On the other hand, he's aware not everybody appreciates his hobby.
"I told the kids when I first got here, 'Listen, if you're an animal activist or something like that, and you want to meet with me, I'll meet you somewhere outside my office,' " he said. "I don't want to interfere with their beliefs or anything like that."
On the right wall near the lioness is a mountain reedbuck, one of the many species of antelope he has collected. Nearby is a South African porcupine.
"It's a great conversation piece," he said of the prickly critter.
Behind the desk are a kudu, gemsbok, waterbok, Kalahari springbok, niala, common springbok and massive eland, the biggest African antelope.
On the left wall near the desk is a little deerlike creature called a duiker. It's mounted over two wild boars he shot in the Everglades, the only animals in the room that are not from South Africa.
Sitting on a table farther up the wall is a springhare, which looks like a tiny kangaroo with a squirrel's tail and woodchuck teeth. He says South African farmers consider them pests and hire hunters to thin the population. Mounted above the little rodent are a warthog that looks like Pumbaa in "The Lion King," a bush pig, a blue wildebeest and a black wildebeest.
On the rear wall, near the door to the restroom, are a black springbok, impala, red hartebeest, common blesbok and white blesbok.
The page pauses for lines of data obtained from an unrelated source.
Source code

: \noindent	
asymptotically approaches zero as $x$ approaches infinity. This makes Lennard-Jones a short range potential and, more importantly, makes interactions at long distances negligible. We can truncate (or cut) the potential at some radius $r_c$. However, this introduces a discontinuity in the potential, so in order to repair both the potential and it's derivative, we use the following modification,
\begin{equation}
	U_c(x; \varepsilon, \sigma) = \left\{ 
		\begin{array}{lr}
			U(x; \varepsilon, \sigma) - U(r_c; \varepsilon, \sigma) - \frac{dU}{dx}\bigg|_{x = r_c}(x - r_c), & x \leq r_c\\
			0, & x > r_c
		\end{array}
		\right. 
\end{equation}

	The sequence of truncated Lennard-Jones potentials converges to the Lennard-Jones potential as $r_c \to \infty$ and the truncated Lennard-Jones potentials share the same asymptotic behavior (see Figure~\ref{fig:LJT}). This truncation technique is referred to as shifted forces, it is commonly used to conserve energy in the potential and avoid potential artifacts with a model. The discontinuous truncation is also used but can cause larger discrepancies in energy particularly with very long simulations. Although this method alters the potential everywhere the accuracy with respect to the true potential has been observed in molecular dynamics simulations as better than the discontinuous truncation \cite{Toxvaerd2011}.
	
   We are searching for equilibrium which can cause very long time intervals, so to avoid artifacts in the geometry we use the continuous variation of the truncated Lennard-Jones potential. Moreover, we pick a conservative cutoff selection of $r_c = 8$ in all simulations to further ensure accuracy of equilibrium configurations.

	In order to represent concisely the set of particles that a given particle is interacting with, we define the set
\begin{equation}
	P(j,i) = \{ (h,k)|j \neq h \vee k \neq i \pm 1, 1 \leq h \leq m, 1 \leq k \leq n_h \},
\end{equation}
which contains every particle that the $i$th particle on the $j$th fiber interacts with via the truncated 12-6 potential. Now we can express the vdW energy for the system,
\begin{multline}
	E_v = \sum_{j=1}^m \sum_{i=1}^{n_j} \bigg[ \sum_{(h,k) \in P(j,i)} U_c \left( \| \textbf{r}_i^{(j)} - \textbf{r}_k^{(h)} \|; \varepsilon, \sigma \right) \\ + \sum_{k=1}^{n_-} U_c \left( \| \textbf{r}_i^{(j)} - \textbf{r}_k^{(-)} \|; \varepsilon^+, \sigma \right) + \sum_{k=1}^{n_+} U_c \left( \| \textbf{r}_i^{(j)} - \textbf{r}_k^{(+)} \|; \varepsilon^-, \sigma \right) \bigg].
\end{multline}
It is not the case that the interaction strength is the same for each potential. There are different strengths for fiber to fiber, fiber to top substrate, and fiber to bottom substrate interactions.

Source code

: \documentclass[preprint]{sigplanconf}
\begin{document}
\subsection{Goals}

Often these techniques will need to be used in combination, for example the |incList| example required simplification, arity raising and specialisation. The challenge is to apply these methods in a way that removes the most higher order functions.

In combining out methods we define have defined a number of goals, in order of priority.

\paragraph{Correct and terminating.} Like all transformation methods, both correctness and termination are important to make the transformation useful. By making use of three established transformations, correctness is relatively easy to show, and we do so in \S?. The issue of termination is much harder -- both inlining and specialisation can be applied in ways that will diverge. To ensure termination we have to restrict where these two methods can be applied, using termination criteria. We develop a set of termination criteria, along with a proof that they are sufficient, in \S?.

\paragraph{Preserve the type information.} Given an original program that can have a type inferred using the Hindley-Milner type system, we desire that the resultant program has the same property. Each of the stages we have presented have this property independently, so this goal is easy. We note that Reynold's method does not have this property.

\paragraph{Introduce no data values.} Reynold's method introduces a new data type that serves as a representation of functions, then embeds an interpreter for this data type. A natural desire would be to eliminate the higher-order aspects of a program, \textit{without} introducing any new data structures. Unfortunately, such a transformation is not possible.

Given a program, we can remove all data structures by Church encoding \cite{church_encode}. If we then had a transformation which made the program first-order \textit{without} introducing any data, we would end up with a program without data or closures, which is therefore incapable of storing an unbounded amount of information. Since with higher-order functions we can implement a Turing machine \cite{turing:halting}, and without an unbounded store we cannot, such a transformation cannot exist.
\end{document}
More horns and eyes fill the walls of the restroom. Those beasts were shot by his son, a teacher in California.
Chapel went to South Africa in 2007 and 2010. Each trip cost him about $8,000. A trophy hunter's goal is to get an impressive specimen of each species.
"You get over there and it gets in your blood," he said. "It's like a virus. Because no matter what you can imagine as a hunter, to get over there and see literally thousands of animals a day, of all different species ..."
He goes on safaris with professional guides. The rules of engagement are strict. The guides tell him what he can shoot. For instance, the lioness was targeted in the Kalahari Desert because she was too old to mate. A friend shot a male lion who had been kicked out of the pride.
"So it may be days or weeks and the younger lions are going to run across it," he said. "They're going to kill the older lion because they don't want it mating with their lionesses. That lion is going to end up being killed anyway. They (the local guides) are very familiar with the animals. You have to take the animals they want removed from the reserve. They're older, more mature animals, so there's enough space for all the animals to feed."
Chapel walks around his office, picking up welcome gifts from students.
"I hope the kids see, without even speaking to me, they basically can get an idea at least of my hobbies and that I'm not just a principal," he said.